White workers accounted for 47.8% of Intel’s U.S. employees last year. Asian workers made up 38.5%, while Latinx employees were 8.8%, African Americans 4%, and Native Americans 0.7% of the total workforce.
Intel employees are still overwhelmingly men — women make up just 26.5% of their U.S. workforce, a 0.8% increase since 2016.
“If you do not intentionally include, you will unintentionally exclude,” Barabara Whye, Intel’s chief diversity and inclusion officer, told Fortune.
She says her engineering background heavily influences the way she approaches solving this problem at Intel.
“We set goals, we measure, we achieve our goals. Just like any other business initiative,” she said. “And we’re having these conversations with our CEO Brian Krzanich on a monthly basis, just talking about the progress.”
In 2015, the company pledged to reach full representation in its workforce by 2020 and committed $300 million toward that goal.
The company determined this representation gap goal based on market availability — a metric calculated and updated by a third-party human resources law firm that considers U.S. Census Bureau data on the demographics among tech workers, the number of college graduates in related fields from the National Center for Education Statistics, internal company data, and other sources to estimate the total number of qualified workers in the job market for specific positions.
At the time of the pledge, Intel identified that this gap was made up of 2,300 employees. Since then it has shrunk to 376 people, and the company is on track to reach full representation this year, two years early.
What’s Working
Intel is seeing some improvement in promoting diverse talent. Underrepresented employees in leadership roles have increased 27% since 2015, according to the report.
This is due, at least in part, to an emphasis on accountability — manager pay has been tied to diversity and inclusion goals since 2016.
“Intel has a bonus structure such that roughly 7% of our employee bonuses across the Intel enterprise are tied to the diversity business objective — which, again, is echoing the point that this is a business initiative and is integrated into the business and is a portion of our bonus structure,” Whye said.

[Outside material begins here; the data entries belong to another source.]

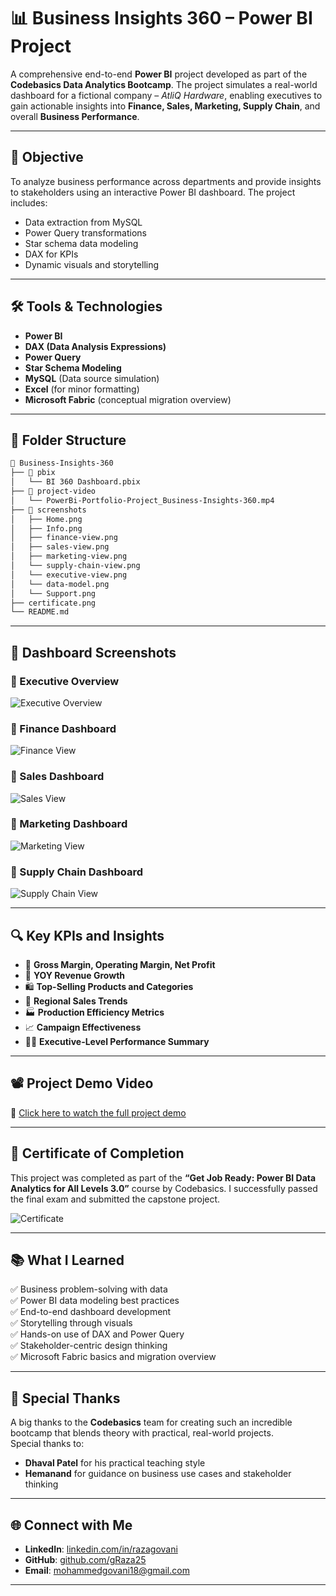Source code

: # 📊 Business Insights 360 – Power BI Project

A comprehensive end-to-end **Power BI** project developed as part of the **Codebasics Data Analytics Bootcamp**. The project simulates a real-world dashboard for a fictional company – *AtliQ Hardware*, enabling executives to gain actionable insights into **Finance, Sales, Marketing, Supply Chain**, and overall **Business Performance**.

---

## 🎯 Objective

To analyze business performance across departments and provide insights to stakeholders using an interactive Power BI dashboard. The project includes:
- Data extraction from MySQL
- Power Query transformations
- Star schema data modeling
- DAX for KPIs
- Dynamic visuals and storytelling

---

## 🛠 Tools & Technologies

- **Power BI**
- **DAX (Data Analysis Expressions)**
- **Power Query**
- **Star Schema Modeling**
- **MySQL** (Data source simulation)
- **Excel** (for minor formatting)
- **Microsoft Fabric** (conceptual migration overview)

---

## 📁 Folder Structure

```bash
📁 Business-Insights-360
├── 📁 pbix
│   └── BI 360 Dashboard.pbix
├── 📁 project-video
│   └── PowerBi-Portfolio-Project_Business-Insights-360.mp4
├── 📁 screenshots
│   ├── Home.png
│   ├── Info.png
│   ├── finance-view.png
│   ├── sales-view.png
│   ├── marketing-view.png
│   └── supply-chain-view.png
│   └── executive-view.png
│   └── data-model.png
│   └── Support.png
├── certificate.png
└── README.md
```

---

## 📸 Dashboard Screenshots

### 🔹 Executive Overview  
![Executive Overview](/screenshots/executive-view.png)

### 🔹 Finance Dashboard  
![Finance View](/screenshots/finance-view.png)

### 🔹 Sales Dashboard  
![Sales View](./screenshots/sales-view.png)

### 🔹 Marketing Dashboard  
![Marketing View](./screenshots/marketing-view.png)

### 🔹 Supply Chain Dashboard  
![Supply Chain View](./screenshots/supply-chain-view.png)

---

## 🔍 Key KPIs and Insights

- 🔢 **Gross Margin, Operating Margin, Net Profit**
- 🧮 **YOY Revenue Growth**
- 🛍️ **Top-Selling Products and Categories**
- 📍 **Regional Sales Trends**
- 🏭 **Production Efficiency Metrics**
- 📈 **Campaign Effectiveness**
- 🧑‍💼 **Executive-Level Performance Summary**

---

## 📽️ Project Demo Video

🎥 [Click here to watch the full project demo](/project-video/PowerBi-Portfolio-Project_Business-Insights-360.mp4)

---

## 🏅 Certificate of Completion

This project was completed as part of the **“Get Job Ready: Power BI Data Analytics for All Levels 3.0”** course by Codebasics. I successfully passed the final exam and submitted the capstone project.

![Certificate](./certificate.png)

---

## 📚 What I Learned

✅ Business problem-solving with data  
✅ Power BI data modeling best practices  
✅ End-to-end dashboard development  
✅ Storytelling through visuals  
✅ Hands-on use of DAX and Power Query  
✅ Stakeholder-centric design thinking  
✅ Microsoft Fabric basics and migration overview  

---

## 🙏 Special Thanks

A big thanks to the **Codebasics** team for creating such an incredible bootcamp that blends theory with practical, real-world projects.  
Special thanks to:
- **Dhaval Patel** for his practical teaching style  
- **Hemanand** for guidance on business use cases and stakeholder thinking  

---

## 🌐 Connect with Me

- **LinkedIn**: [linkedin.com/in/razagovani](https://linkedin.com/in/razagovani)
- **GitHub**: [github.com/gRaza25](https://github.com/gRaza25)
- **Email**: mohammedgovani18@gmail.com

---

For managers to receive this part of their bonuses in full, 45% of new hires have to be from underrepresented groups and the retention rate for diverse talent has to be equal or better than their overrepresented peers.
“The formula is not just hiring only,” Whye said. “Retention is probably even more of a critical lever around Intel’s work.”
The Warmline program, now in it’s second year, has helped with retention.
Set up to assist unhappy Intel workers before they decide to find a new job, more than 10,000 employees have used Warmline so far and 90% of them have remained with the company. The feedback from these employees has also helped identify that managers and career stagnation are two of the main reasons workers become disinterested in their roles.
What’s Not Working
Following a trend in many diversity and inclusion efforts, much of Intel’s growth in the share of underrepresented employees is being driven by hiring white women. Even so, the promotion of women is relatively stagnant, with representation among leadership remaining unchanged last year compared to 2016.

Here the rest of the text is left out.